[Requirement] Write out each line from the data below that includes the word "just".

[Stored data]

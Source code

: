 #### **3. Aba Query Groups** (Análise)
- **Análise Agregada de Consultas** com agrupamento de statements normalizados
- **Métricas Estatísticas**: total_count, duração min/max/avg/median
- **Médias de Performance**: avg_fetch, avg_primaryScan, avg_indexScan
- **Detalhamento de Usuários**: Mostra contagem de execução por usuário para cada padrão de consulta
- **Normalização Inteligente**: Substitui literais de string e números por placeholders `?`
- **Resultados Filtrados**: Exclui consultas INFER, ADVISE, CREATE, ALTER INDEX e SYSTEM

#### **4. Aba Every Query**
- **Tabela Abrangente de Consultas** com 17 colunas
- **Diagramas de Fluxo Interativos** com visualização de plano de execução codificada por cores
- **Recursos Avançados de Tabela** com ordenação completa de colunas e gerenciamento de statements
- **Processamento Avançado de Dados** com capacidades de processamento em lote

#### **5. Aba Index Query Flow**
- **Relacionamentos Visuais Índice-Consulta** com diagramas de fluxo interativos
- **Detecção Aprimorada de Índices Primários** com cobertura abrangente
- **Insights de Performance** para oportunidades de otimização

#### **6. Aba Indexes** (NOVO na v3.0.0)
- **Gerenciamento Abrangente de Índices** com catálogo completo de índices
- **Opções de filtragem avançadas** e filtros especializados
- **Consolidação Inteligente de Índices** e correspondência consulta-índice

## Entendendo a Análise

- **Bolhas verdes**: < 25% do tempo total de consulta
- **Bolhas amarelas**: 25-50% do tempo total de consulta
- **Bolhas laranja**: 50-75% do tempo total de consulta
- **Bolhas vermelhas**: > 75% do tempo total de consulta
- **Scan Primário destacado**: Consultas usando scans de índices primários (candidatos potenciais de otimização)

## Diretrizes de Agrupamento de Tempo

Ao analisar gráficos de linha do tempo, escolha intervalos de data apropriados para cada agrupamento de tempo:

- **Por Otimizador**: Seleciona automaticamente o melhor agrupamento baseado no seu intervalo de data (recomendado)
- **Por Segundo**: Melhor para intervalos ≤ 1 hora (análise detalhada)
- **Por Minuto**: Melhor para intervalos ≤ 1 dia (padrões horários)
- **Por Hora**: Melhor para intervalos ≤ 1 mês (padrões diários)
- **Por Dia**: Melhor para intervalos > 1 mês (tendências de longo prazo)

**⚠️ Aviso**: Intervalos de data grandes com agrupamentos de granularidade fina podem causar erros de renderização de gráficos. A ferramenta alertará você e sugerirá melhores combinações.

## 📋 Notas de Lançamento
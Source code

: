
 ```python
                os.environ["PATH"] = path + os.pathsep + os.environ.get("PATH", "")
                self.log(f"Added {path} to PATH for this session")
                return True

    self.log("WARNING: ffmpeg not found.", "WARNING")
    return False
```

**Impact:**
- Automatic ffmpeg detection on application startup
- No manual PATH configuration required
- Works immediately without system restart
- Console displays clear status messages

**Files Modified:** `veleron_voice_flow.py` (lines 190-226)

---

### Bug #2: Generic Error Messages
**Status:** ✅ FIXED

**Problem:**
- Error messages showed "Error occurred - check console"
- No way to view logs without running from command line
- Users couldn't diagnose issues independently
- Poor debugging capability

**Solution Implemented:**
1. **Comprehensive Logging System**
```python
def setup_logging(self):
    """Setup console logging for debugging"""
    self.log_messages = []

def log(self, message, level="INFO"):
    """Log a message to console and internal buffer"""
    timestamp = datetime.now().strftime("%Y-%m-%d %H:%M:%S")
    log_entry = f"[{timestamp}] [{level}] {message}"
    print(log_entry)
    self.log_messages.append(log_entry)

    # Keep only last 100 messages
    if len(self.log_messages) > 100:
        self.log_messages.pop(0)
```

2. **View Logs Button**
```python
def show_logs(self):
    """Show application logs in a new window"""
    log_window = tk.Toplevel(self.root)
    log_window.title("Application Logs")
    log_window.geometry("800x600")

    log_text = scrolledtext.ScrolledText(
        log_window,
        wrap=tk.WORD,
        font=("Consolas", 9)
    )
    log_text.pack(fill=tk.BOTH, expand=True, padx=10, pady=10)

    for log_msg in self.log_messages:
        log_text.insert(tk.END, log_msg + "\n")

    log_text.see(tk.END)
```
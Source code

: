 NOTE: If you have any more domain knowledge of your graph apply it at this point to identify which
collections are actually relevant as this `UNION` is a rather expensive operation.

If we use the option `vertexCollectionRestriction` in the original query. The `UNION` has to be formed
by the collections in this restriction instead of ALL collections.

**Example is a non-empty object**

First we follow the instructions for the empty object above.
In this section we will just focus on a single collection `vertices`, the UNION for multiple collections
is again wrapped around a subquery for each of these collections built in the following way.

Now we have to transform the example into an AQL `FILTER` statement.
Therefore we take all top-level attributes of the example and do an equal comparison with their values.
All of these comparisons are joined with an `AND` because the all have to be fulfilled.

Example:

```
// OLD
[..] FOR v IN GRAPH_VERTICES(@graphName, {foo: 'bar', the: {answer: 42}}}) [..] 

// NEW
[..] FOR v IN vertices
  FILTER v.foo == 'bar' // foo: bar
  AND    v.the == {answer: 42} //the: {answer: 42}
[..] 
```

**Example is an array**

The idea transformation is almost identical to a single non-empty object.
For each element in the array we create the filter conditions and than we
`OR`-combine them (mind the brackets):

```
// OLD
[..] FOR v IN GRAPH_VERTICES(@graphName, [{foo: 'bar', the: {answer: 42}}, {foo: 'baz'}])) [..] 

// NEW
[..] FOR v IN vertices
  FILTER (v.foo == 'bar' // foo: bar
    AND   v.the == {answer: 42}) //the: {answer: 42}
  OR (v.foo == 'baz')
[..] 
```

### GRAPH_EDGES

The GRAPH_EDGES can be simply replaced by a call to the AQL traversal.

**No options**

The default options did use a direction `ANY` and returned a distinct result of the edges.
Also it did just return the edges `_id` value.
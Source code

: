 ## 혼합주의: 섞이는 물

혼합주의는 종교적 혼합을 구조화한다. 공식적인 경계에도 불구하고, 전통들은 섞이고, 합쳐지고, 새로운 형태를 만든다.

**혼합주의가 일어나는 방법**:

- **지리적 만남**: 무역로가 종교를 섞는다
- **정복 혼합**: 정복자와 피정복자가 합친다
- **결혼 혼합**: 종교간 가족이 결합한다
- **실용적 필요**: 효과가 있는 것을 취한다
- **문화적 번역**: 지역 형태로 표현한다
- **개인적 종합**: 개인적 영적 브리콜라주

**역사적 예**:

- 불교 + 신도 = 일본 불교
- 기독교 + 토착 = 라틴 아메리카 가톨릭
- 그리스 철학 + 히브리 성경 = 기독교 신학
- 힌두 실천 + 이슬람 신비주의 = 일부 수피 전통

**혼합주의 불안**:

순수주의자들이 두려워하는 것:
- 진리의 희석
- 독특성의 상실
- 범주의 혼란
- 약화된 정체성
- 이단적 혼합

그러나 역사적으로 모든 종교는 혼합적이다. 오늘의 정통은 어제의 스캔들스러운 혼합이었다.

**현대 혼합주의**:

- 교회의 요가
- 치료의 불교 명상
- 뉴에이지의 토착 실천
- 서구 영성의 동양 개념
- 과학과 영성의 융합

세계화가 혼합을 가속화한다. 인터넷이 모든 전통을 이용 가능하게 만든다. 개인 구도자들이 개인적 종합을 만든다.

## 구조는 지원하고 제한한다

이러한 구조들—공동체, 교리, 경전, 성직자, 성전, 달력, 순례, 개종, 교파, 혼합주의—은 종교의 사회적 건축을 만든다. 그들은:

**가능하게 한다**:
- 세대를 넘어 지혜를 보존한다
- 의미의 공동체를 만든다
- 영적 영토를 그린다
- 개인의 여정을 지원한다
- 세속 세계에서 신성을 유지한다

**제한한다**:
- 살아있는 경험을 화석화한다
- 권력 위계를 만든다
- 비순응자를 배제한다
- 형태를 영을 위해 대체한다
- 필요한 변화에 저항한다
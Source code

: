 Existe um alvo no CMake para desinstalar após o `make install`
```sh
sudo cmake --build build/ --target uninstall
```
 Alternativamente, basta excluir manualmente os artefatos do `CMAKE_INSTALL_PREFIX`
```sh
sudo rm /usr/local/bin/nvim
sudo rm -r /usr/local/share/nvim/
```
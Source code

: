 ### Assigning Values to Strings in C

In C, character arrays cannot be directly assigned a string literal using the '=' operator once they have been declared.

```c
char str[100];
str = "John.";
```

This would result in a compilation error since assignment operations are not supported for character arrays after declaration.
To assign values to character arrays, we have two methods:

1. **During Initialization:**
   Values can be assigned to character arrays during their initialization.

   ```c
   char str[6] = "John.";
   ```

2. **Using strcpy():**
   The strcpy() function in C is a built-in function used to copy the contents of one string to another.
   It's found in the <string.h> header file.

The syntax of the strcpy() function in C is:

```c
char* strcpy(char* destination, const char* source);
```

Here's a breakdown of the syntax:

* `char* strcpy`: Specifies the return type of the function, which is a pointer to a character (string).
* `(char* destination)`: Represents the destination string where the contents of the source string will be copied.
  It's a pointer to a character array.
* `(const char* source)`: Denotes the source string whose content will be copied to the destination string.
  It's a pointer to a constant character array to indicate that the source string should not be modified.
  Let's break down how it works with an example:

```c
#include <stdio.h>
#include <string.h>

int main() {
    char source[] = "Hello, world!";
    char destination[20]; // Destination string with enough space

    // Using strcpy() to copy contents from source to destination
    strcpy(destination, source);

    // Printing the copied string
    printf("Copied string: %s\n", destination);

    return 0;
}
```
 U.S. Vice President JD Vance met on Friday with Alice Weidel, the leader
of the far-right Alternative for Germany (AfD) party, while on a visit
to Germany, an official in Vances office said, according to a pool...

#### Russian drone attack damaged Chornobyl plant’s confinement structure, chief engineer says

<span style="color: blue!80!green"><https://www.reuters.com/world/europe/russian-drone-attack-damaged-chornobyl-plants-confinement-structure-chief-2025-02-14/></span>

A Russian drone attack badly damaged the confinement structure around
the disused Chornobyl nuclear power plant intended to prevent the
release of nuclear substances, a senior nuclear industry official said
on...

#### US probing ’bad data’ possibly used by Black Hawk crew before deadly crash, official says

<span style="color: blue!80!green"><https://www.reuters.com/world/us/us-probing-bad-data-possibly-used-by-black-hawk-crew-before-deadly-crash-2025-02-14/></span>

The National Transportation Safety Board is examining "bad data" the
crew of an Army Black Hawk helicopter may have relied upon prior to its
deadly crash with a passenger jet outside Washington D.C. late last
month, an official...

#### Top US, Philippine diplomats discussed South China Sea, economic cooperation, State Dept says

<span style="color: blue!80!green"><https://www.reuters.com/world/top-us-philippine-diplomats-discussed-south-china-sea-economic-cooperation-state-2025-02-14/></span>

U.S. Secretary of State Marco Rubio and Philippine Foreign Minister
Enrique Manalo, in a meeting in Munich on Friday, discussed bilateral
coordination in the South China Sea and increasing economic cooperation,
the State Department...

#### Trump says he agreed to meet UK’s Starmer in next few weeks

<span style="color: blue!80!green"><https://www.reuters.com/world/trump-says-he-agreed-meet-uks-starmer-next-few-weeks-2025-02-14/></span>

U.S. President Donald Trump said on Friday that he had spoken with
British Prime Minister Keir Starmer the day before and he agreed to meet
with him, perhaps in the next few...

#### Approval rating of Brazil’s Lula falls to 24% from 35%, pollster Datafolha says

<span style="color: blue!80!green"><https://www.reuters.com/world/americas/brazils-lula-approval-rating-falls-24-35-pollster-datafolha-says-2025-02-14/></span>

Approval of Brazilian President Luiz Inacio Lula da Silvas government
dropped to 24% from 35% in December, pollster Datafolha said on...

[Written answer]
In this section we will just focus on a single collection `vertices`, the UNION for multiple collections
Also it did just return the edges `_id` value.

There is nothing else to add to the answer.